When you want to optimize a program, you first need to know where the time is being spent. There's no point optimizing a function that isn't actually responsible for your poor performance. For example, if a particular function is responsible for 2% of your CPU time, then even if you optimized it down to infinite speed, your program would speed up at best by only little over 2%. In the comments to yesterday's entry, several people put forth suggestions as to how the program could be optimized, in the process quite amply demonstrating this principle. None of the people who made suggestions actually investigated the program to see where the glaring bottleneck was.

(Rico Mariani points out that you also need to take performance in account when doing high level designs, choosing algorithms and data structures that are suitable for the level of performance you need. If profiling reveals that a fundamental design decision is responsible for a performance bottleneck, you're in big trouble. You will see this sort of performance-guided design as the program develops. And you should check out Performance Quiz #6 which starts with the very program we're developing here.)

Upon profiling our dictionary-loader, I discovered that 80% of the CPU time was spent in getline. Clearly this is where the focus needs to be. Everything else is just noise.

Digging a little deeper, it turns out that 29% of the CPU time was spent by getline doing character set conversion in codecvt::do_in. Some debugging revealed that codecvt::do_in was being called millions of times, each time converting just one or two characters. In fact, for each character in the file, codecvt::do_in was called once and sometimes twice!

Let's get rid of the piecemeal character set conversion and instead convert entire lines at a time.

Dictionary::Dictionary()
{
 std::ifstream src;
 typedef std::codecvt<wchar_t, char, mbstate_t> widecvt;
 std::locale l(".950");
 const widecvt& cvt = _USE(l, widecvt); // use_facet<widecvt>(l);
 src.open("cedict.b5");
 string s;
 while (getline(src, s)) {
  if (s.length() > 0 && s[0] != L'#') {
   wchar_t* buf = new wchar_t[s.length()];
   mbstate_t state = 0;
   char* nextsrc;
   wchar_t* nextto;
   if (cvt.in(state, s.data(), s.data() + s.length(), nextsrc,
                   buf, buf + s.length(), nextto) == widecvt::ok) {
    wstring line(buf, nextto - buf);
    DictionaryEntry de;
    if (de.Parse(line)) {
     v.push_back(de);
    }
   }
   delete[] buf;
  }
 }
}

Instead of using a wifstream, we just use a non-Unicode ifstream and convert each line to Unicode manually. Doing it a line at a time rather than a character at a time, we hope, will be more efficient.
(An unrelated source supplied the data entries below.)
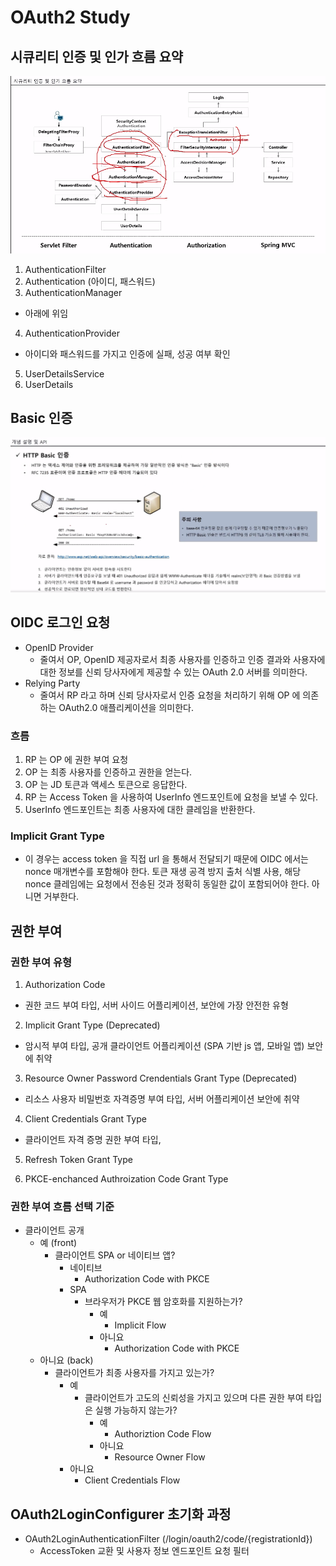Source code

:# OAuth2 Study

## 시큐리티 인증 및 인가 흐름 요약

![1](./images/1.png)

1. AuthenticationFilter
2. Authentication (아이디, 패스워드)
3. AuthenticationManager
  * 아래에 위임
4. AuthenticationProvider
  * 아이디와 패스워드를 가지고 인증에 실패, 성공 여부 확인
5. UserDetailsService
6. UserDetails

## Basic 인증 

![2](./images/2.png)

## OIDC 로그인 요청

* OpenID Provider
  * 줄여서 OP, OpenID 제공자로서 최종 사용자를 인증하고 인증 결과와 사용자에 대한 정보를 신뢰 당사자에게 제공할 수 있는 OAuth 2.0 서버를 의미한다.
* Relying Party
  * 줄여서 RP 라고 하며 신뢰 당사자로서 인증 요청을 처리하기 위해 OP 에 의존하는 OAuth2.0 애플리케이션을 의미한다.

### 흐름

1. RP 는 OP 에 권한 부여 요청
2. OP 는 최종 사용자를 인증하고 권한을 얻는다. 
3. OP 는 JD 토큰과 액세스 토큰으로 응답한다. 
4. RP 는 Access Token 을 사용하여 UserInfo 엔드포인트에 요청을 보낼 수 있다. 
5. UserInfo 엔드포인트는 최종 사용자에 대한 클레임을 반환한다.

### Implicit Grant Type 

* 이 경우는 access token 을 직접 url 을 통해서 전달되기 때문에 OIDC 에서는 nonce 매개변수를 포함해야 한다. 토큰 재생 공격 방지 출처 식별 사용, 해당 nonce 클레임에는 요청에서 전송된 것과 정확히 동일한 값이 포함되어야 한다. 아니면 거부한다.

## 권한 부여

### 권한 부여 유형

1. Authorization Code
  * 권한 코드 부여 타입, 서버 사이드 어플리케이션, 보안에 가장 안전한 유형

2. Implicit Grant Type (Deprecated)
  * 암시적 부여 타입, 공개 클라이언트 어플리케이션 (SPA 기반 js 앱, 모바일 앱) 보안에 취약

3. Resource Owner Password Crendentials Grant Type (Deprecated)
  * 리소스 사용자 비밀번호 자격증명 부여 타입, 서버 어플리케이션 보안에 취약

4. Client Credentials Grant Type
  * 클라이언트 자격 증명 권한 부여 타입, 

5. Refresh Token Grant Type

6. PKCE-enchanced Authroization Code Grant Type

### 권한 부여 흐름 선택 기준

* 클라이언트 공개 
  * 예 (front)
    * 클라이언트 SPA or 네이티브 앱? 
      * 네이티브
        * Authorization Code with PKCE
      * SPA
        * 브라우저가 PKCE 웹 암호화를 지원하는가?
          * 예 
            * Implicit Flow
          * 아니요
            * Authorization Code with PKCE
  * 아니요 (back)
    * 클라이언트가 최종 사용자를 가지고 있는가?
      * 예 
        * 클라이언트가 고도의 신뢰성을 가지고 있으며 다른 권한 부여 타입은 실행 가능하지 않는가?
          * 예
            * Authoriztion Code Flow
          * 아니요
            * Resource Owner Flow
      * 아니요
        * Client Credentials Flow

## OAuth2LoginConfigurer 초기화 과정

* OAuth2LoginAuthenticationFilter (/login/oauth2/code/{registrationId})
  * AccessToken 교환 및 사용자 정보 엔드포인트 요청 필터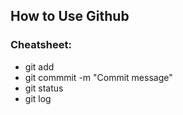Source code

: ## How to Use Github

### Cheatsheet:
- git add
- git commmit -m "Commit message"
- git status
- git log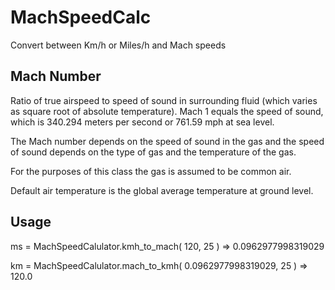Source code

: # MachSpeedCalc

Convert between Km/h or Miles/h and Mach speeds

## Mach Number

  Ratio of true airspeed to speed of sound in surrounding fluid (which varies as square
  root of absolute temperature). Mach 1 equals the speed of sound, which is 340.294 meters
  per second or 761.59 mph at sea level.

  The Mach number depends on the speed of sound in the gas and the speed of sound depends
  on the type of gas and the temperature of the gas.

  For the purposes of this class the gas is assumed to be common air.

  Default air temperature is the global average temperature at ground level.

## Usage

  ms = MachSpeedCalulator.kmh_to_mach( 120, 25 )
  => 0.0962977998319029

  km = MachSpeedCalulator.mach_to_kmh( 0.0962977998319029, 25 )
  => 120.0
We ask code page 950 for a converter, which we call cvt. Notice that the Microsoft C++ compiler requires you to use the strange _USE macro instead of the more traditional use_facet.

For each line that isn't a comment, we convert it to Unicode. Our lives are complicated by the fact that codecvt::in requires pointers to elements rather than iterators, which means that we can't use a wstring or a vector; we need a plain boring wchar_t[] array. (Notice that we can cheat on the "from" buffer and use the string::data() function to get at a read-only array representation of the string.) If the conversion succeeds, we convert the array into a proper string and continue as before.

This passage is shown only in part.